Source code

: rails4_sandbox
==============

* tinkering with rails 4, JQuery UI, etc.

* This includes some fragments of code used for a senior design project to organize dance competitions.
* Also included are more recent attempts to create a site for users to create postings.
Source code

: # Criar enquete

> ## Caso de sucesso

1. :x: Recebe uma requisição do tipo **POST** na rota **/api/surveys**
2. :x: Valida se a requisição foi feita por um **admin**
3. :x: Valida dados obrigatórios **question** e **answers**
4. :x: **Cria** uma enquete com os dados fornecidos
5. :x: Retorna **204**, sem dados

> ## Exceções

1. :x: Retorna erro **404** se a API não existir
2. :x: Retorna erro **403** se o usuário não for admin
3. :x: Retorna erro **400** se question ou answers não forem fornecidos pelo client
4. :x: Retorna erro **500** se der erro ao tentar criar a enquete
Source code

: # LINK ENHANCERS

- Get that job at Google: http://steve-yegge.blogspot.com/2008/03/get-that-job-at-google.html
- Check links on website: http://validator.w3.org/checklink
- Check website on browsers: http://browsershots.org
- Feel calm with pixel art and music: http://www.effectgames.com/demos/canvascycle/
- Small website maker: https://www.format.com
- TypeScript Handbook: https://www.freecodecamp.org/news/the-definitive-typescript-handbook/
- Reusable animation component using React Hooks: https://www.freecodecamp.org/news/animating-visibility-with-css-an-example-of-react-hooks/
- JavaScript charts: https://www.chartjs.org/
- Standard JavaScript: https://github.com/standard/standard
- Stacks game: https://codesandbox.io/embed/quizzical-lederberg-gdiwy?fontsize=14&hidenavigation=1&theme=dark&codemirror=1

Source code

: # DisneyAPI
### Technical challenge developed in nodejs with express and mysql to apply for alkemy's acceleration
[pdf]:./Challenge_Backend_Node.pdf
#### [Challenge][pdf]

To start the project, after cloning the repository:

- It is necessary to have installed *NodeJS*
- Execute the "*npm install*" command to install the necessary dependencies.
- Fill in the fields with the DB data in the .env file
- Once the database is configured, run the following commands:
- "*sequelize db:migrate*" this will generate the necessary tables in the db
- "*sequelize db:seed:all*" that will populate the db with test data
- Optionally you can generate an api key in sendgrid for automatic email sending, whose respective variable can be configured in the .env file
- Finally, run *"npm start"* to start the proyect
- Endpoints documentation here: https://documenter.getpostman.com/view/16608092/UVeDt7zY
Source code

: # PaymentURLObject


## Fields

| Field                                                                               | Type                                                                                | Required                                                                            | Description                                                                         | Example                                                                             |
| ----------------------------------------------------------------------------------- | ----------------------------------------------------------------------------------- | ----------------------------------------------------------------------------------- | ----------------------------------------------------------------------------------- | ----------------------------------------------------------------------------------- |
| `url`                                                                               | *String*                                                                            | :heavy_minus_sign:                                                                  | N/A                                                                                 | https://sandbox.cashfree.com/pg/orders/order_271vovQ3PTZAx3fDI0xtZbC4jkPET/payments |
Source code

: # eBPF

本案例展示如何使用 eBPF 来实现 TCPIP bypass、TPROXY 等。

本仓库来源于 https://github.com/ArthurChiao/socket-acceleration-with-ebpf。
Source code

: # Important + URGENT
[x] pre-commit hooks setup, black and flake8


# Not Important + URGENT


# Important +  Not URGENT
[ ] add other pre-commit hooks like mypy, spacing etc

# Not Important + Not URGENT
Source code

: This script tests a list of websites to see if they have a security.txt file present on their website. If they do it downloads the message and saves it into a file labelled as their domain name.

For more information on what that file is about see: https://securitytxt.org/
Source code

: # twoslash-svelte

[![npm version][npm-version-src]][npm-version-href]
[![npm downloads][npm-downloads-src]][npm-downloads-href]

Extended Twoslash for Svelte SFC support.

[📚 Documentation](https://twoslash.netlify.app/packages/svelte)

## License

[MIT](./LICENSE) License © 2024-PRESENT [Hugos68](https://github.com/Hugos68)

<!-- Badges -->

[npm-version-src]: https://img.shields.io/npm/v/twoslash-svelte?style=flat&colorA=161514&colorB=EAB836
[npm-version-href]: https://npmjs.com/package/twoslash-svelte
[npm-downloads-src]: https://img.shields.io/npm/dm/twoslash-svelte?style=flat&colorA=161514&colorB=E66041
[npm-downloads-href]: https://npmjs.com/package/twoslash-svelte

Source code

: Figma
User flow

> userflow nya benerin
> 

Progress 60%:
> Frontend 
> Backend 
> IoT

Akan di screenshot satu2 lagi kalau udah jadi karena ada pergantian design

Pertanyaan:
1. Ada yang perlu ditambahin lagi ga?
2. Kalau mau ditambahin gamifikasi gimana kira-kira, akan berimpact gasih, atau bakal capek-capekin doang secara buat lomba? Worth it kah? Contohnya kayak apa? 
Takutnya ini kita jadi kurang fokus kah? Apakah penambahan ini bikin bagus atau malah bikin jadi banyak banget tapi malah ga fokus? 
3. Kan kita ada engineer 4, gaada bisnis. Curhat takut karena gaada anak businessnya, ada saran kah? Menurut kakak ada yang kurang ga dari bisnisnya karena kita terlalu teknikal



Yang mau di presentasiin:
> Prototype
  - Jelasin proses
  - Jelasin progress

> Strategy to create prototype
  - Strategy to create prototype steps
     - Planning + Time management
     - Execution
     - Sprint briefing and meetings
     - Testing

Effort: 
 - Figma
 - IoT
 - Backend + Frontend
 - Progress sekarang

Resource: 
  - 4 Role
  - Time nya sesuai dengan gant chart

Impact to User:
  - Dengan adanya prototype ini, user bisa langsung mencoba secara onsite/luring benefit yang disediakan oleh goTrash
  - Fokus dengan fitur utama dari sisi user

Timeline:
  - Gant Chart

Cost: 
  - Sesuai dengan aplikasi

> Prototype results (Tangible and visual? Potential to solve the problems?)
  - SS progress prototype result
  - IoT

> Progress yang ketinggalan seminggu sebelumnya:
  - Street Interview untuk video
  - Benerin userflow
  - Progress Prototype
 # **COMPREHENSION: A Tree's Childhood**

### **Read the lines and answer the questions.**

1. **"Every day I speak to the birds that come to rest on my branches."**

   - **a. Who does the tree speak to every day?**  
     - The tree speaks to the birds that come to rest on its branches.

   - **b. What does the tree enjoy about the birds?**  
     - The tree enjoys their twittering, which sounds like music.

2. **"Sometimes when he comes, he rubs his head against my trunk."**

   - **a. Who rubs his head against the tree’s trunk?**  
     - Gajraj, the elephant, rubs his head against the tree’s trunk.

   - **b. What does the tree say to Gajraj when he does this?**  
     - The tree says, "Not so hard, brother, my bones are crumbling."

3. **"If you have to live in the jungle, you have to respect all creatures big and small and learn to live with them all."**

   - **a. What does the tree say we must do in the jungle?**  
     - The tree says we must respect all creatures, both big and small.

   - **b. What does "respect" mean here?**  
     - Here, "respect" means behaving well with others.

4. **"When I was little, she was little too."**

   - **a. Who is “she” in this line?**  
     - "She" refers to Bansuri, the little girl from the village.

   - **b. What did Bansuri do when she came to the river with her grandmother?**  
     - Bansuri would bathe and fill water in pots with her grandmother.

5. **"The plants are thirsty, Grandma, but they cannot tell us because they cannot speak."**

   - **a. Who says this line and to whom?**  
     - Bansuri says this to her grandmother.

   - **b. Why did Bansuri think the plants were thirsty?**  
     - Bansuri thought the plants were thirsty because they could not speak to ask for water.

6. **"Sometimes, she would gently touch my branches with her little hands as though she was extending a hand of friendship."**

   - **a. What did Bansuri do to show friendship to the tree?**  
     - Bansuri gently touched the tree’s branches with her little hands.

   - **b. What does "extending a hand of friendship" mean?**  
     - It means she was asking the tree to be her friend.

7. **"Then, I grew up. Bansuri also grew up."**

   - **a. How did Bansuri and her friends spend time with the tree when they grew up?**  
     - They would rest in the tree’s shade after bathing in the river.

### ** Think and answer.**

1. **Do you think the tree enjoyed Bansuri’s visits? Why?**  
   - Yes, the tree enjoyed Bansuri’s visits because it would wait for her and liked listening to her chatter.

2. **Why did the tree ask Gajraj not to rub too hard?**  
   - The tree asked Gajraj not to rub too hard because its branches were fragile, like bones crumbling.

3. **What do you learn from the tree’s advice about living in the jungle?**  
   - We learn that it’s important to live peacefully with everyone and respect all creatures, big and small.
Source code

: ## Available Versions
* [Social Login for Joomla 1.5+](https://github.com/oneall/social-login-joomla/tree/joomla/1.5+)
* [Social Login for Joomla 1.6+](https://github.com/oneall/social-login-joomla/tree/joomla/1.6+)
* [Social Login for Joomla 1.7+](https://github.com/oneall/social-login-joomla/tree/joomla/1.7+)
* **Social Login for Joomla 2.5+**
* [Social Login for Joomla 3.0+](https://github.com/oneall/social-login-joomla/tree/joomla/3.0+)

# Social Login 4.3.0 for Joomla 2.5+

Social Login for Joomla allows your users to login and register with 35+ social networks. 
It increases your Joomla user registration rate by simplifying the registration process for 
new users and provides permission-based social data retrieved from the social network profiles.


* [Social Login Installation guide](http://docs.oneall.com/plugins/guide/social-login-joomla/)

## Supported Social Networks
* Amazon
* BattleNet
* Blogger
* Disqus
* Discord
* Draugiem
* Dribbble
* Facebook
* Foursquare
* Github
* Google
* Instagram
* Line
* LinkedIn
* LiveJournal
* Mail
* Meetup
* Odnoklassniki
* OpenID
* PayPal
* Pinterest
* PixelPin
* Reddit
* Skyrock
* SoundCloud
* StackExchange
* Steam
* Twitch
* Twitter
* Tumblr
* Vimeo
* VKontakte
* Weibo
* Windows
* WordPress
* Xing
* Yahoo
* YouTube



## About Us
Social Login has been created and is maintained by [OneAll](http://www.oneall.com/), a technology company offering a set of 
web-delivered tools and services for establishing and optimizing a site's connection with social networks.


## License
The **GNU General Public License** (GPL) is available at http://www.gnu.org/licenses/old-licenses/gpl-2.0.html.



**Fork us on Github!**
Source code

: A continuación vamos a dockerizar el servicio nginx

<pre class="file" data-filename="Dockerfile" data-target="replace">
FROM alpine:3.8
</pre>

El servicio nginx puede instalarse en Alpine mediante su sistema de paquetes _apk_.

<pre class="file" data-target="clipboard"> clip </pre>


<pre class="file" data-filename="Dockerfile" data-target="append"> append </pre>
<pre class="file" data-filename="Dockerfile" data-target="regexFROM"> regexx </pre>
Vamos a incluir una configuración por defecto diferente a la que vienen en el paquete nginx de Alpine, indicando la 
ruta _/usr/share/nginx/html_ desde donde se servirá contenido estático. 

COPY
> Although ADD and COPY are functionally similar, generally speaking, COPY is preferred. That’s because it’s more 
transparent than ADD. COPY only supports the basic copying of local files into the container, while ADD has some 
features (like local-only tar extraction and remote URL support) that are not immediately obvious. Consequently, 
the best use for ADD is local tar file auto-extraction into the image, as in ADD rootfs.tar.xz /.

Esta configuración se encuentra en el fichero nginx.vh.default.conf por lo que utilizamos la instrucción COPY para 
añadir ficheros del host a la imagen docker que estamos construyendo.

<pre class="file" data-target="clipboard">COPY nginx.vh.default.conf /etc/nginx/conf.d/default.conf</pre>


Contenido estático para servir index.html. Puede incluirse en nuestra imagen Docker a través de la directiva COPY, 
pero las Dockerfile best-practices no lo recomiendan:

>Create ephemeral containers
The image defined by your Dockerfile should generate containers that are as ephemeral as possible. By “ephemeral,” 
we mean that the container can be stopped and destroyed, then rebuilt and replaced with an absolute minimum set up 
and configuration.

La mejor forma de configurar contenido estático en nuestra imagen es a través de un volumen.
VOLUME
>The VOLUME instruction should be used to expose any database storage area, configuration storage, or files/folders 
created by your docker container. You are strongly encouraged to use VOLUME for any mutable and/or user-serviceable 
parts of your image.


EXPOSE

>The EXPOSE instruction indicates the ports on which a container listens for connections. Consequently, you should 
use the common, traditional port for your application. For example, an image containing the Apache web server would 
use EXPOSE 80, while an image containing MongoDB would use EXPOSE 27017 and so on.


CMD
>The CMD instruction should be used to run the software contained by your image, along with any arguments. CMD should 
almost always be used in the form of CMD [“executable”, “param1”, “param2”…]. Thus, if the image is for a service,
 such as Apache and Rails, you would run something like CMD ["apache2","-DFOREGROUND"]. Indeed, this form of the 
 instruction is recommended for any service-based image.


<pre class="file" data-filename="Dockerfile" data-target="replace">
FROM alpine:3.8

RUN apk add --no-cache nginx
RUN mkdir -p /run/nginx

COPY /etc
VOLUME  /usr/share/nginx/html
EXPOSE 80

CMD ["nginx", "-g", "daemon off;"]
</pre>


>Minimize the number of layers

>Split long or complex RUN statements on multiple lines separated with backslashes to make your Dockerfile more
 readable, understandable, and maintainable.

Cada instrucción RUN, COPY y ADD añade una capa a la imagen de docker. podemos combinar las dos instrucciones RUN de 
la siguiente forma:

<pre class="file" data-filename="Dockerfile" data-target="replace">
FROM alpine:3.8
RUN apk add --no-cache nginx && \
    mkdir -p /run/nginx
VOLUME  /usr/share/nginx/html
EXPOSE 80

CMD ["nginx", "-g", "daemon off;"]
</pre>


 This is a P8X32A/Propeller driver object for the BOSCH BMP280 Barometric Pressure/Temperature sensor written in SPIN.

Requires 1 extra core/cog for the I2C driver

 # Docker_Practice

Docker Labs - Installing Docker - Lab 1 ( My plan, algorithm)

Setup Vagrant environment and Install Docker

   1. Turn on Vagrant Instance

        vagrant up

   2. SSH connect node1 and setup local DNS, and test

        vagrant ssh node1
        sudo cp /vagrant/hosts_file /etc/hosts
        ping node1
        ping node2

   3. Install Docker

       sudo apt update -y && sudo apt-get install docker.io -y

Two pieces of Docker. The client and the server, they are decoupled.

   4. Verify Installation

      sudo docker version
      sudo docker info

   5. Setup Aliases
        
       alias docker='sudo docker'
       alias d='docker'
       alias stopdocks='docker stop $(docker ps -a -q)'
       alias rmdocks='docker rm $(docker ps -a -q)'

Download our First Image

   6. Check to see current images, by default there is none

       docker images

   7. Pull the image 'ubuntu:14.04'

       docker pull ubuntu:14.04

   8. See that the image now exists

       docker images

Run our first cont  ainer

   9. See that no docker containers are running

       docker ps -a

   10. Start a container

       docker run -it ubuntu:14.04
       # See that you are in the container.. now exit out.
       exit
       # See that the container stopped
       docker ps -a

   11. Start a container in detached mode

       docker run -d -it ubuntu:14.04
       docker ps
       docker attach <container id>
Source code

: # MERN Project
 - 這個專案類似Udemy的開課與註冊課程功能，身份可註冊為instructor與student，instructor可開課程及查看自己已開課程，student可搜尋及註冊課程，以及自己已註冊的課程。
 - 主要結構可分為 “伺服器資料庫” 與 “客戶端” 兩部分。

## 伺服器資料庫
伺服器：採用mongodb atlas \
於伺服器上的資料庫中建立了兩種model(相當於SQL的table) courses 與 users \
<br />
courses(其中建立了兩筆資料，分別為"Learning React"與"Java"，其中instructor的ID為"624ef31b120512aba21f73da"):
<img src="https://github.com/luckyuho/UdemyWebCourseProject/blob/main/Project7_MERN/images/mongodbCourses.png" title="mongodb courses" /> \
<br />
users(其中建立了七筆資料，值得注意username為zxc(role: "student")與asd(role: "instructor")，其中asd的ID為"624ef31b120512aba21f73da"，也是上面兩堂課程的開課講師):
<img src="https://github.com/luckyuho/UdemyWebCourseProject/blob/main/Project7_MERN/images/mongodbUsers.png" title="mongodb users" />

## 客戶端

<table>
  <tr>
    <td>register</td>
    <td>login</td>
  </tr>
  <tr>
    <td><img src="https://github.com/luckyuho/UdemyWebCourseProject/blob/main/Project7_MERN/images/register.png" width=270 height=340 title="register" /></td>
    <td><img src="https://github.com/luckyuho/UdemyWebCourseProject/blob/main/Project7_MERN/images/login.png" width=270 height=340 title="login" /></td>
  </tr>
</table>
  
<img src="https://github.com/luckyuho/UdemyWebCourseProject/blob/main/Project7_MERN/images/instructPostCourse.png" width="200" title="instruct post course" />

____________

Emit, unaltered, the lines from the top of the listing down through the line that holds "# LINK ENHANCERS"; emit nothing else.

Source code

: rails4_sandbox
==============

* tinkering with rails 4, JQuery UI, etc.

* This includes some fragments of code used for a senior design project to organize dance competitions.
* Also included are more recent attempts to create a site for users to create postings.
Source code

: # Criar enquete

> ## Caso de sucesso

1. :x: Recebe uma requisição do tipo **POST** na rota **/api/surveys**
2. :x: Valida se a requisição foi feita por um **admin**
3. :x: Valida dados obrigatórios **question** e **answers**
4. :x: **Cria** uma enquete com os dados fornecidos
5. :x: Retorna **204**, sem dados

> ## Exceções

1. :x: Retorna erro **404** se a API não existir
2. :x: Retorna erro **403** se o usuário não for admin
3. :x: Retorna erro **400** se question ou answers não forem fornecidos pelo client
4. :x: Retorna erro **500** se der erro ao tentar criar a enquete
Source code

: # LINK ENHANCERS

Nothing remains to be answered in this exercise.